__Task directions__: In the entries below, find each line bearing the string "monic" and copy it.

__Records from a data source__:
=== Begin Enclosure ===
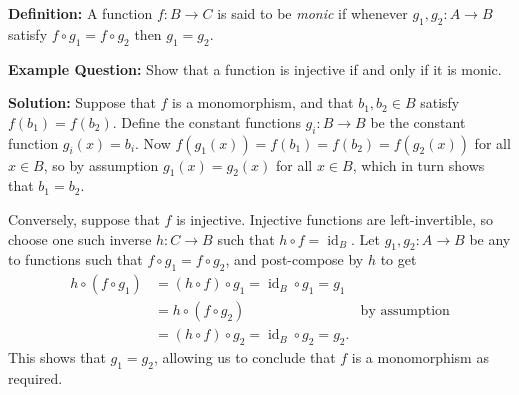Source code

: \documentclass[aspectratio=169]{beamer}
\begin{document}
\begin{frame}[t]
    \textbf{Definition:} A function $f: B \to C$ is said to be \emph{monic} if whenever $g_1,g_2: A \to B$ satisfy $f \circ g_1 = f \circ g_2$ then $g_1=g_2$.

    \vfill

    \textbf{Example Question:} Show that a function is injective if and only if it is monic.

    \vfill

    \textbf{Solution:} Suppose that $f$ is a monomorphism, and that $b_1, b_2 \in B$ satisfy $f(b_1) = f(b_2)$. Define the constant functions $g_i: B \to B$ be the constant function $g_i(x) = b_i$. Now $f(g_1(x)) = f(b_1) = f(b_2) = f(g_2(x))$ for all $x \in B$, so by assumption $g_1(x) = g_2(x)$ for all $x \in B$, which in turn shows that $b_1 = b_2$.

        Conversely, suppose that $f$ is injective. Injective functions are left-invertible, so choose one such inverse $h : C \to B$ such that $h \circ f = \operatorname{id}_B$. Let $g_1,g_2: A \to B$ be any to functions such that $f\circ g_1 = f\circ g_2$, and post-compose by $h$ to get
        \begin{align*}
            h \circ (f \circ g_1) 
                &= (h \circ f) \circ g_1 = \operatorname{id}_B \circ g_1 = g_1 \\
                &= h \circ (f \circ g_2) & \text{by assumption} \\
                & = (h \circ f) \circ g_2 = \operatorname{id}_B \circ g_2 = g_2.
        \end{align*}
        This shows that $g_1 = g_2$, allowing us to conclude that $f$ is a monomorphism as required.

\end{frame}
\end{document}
=== End Enclosure ===
=== Begin Enclosure ===
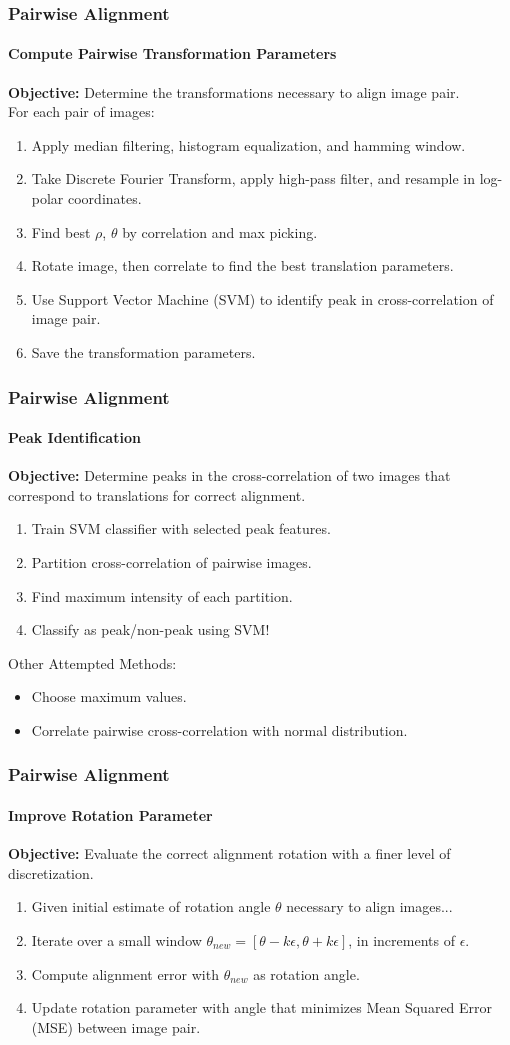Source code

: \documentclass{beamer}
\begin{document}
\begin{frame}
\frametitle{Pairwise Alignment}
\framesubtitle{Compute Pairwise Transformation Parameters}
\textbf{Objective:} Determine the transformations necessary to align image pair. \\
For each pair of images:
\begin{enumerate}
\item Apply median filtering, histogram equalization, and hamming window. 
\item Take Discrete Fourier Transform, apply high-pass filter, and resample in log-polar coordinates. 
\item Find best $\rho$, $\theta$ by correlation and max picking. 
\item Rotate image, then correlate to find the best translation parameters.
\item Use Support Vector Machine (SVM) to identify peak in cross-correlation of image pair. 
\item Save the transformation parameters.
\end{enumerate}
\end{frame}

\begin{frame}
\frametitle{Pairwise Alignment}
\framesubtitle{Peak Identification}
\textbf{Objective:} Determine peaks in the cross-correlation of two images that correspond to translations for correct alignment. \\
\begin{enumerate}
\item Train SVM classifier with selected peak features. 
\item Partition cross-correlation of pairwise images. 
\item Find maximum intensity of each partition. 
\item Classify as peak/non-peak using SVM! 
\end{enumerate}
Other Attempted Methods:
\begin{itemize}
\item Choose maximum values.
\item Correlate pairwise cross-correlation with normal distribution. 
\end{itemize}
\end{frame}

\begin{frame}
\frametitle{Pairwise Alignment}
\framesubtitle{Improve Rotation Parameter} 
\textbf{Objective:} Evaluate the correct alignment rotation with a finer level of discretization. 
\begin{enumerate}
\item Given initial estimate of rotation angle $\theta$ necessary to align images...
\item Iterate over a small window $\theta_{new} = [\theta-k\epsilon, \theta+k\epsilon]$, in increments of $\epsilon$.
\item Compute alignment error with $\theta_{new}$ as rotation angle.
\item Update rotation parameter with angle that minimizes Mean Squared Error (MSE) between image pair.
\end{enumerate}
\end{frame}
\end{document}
=== End Enclosure ===
__Solution to this problem__:
    \textbf{Definition:} A function $f: B \to C$ is said to be \emph{monic} if whenever $g_1,g_2: A \to B$ satisfy $f \circ g_1 = f \circ g_2$ then $g_1=g_2$.
    \textbf{Example Question:} Show that a function is injective if and only if it is monic.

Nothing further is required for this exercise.